# Fenstergröße definieren



## Alphator (6. Mai 2002)

Hallo allerseits,

ich hab da ein Problem...

vorab schonmal, ich habe mit der suchfunktion nur sachen mit jave(script) gefunden.

Also, ich will eine Homepage entwerfen, die egal bei welcher auflösung immer gleichgut aussieht. ich dachte mir das einfachste wäre, einfach ein fenster mit 800x600px in der mitte des bildschirms öffne.

(wer eine andere idee hat, um das problem mit der auflösung zu umgehn, nur her damit!!!)

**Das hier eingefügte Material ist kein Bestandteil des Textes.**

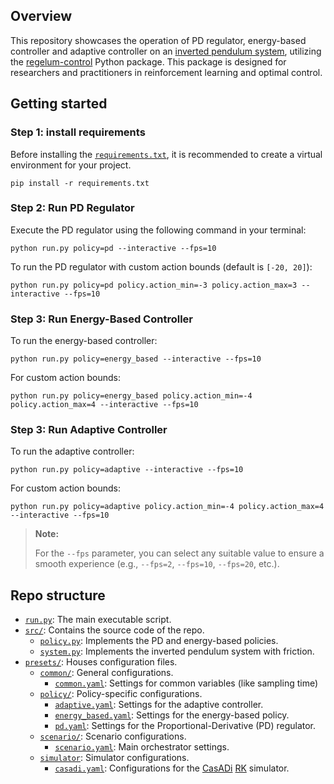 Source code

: ## Overview 

This repository showcases the operation of PD regulator, energy-based controller and adaptive controller on an [inverted pendulum system](https://regelum.aidynamic.io/systems/inv_pendulum/), utilizing the [regelum-control](https://regelum.aidynamic.io/systems/inv_pendulum/) Python package. This package is designed for researchers and practitioners in reinforcement learning and optimal control.

## Getting started


### Step 1: install requirements

Before installing the [`requirements.txt`](./requirements.txt), it is recommended to create a virtual environment for your project.

```shell
pip install -r requirements.txt
```

### Step 2: Run PD Regulator

Execute the PD regulator using the following command in your terminal:

```shell
python run.py policy=pd --interactive --fps=10
```    


To run the PD regulator with custom action bounds (default is `[-20, 20]`):


```shell
python run.py policy=pd policy.action_min=-3 policy.action_max=3 --interactive --fps=10
```  

### Step 3: Run Energy-Based Controller

To run the energy-based controller:

```shell
python run.py policy=energy_based --interactive --fps=10
```  

For custom action bounds:
```shell
python run.py policy=energy_based policy.action_min=-4 policy.action_max=4 --interactive --fps=10
```  

### Step 3: Run Adaptive Controller

To run the adaptive controller:

```shell
python run.py policy=adaptive --interactive --fps=10
```  

For custom action bounds:
```shell
python run.py policy=adaptive policy.action_min=-4 policy.action_max=4 --interactive --fps=10
```  



> **Note:**
>
> For the `--fps` parameter, you can select any suitable value to ensure a smooth experience (e.g., `--fps=2`, `--fps=10`, `--fps=20`, etc.).

## Repo structure

- [`run.py`](./run.py): The main executable script.
- [`src/`](./src/): Contains the source code of the repo.
    - [`policy.py`](./src/policy.py): Implements the PD and energy-based policies.
    - [`system.py`](./src/system.py): Implements the inverted pendulum system with friction.
- [`presets/`](./presets/): Houses configuration files.
    - [`common/`](./presets/common): General configurations.
        - [`common.yaml`](./presets/common/common.yaml): Settings for common variables (like sampling time)
    - [`policy/`](./presets/policy/): Policy-specific configurations.
        - [`adaptive.yaml`](./presets/policy/adaptive.yaml): Settings for the adaptive controller.
        - [`energy_based.yaml`](./presets/policy/energy_based.yaml): Settings for the energy-based policy.
        - [`pd.yaml`](./presets/policy/pd.yaml): Settings for the Proportional-Derivative (PD) regulator.
    - [`scenario/`](./presets/scenario/): Scenario configurations.
        - [`scenario.yaml`](./presets/scenario/scenario.yaml): Main orchestrator settings.
    - [`simulator`](./presets/simulator/): Simulator configurations.
        - [`casadi.yaml`](./presets/simulator/casadi.yaml): Configurations for the [CasADi](https://web.casadi.org/) [RK](https://en.wikipedia.org/wiki/Runge%E2%80%93Kutta_methods) simulator.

problem java, ich arbeite an einem mac, bei dem kein java aktiviert ist, und das wird auch so bleiben, (firmen intern bedingt)
also müsste ich unbedingt eine lösung ohne java,flasch, etc. haben

danke schonmal für eure hilfe.


----------



## Christoph (6. Mai 2002)

> jave(script)


wann, dann *java*script

mmh, ohne Java-Unterstützung eine kompatible Website bauen ist wohl schwer. mmh, zu könntest per Jav*a*script die auflösung des users ermitteln und ihn dann auf bestimmte seiten weterleiten.


links:
http://selfhtml.teamone.de/navigation/faq.htm#fenstergroesse
http://selfhtml.teamone.de/html/allgemein/stil.htm#bildschirm


----------



## Nuklearflo (6. Mai 2002)

Oder du plazierst dir eine Tabelle mit einer festen Breite von xxx
genau in der Mitte des Bildschirms. 
So mache ich das oft... 

Oben in die Zeile dann die Überschrift
links und rechts 'ne kleine Spalte mit Breite 100 oder so, da kann man dann 'ne Navi o.ä. reinstecken
und in die Mitte (=tabellenbreite - breite der äußeren Spalten) kommt dann der Inhalt...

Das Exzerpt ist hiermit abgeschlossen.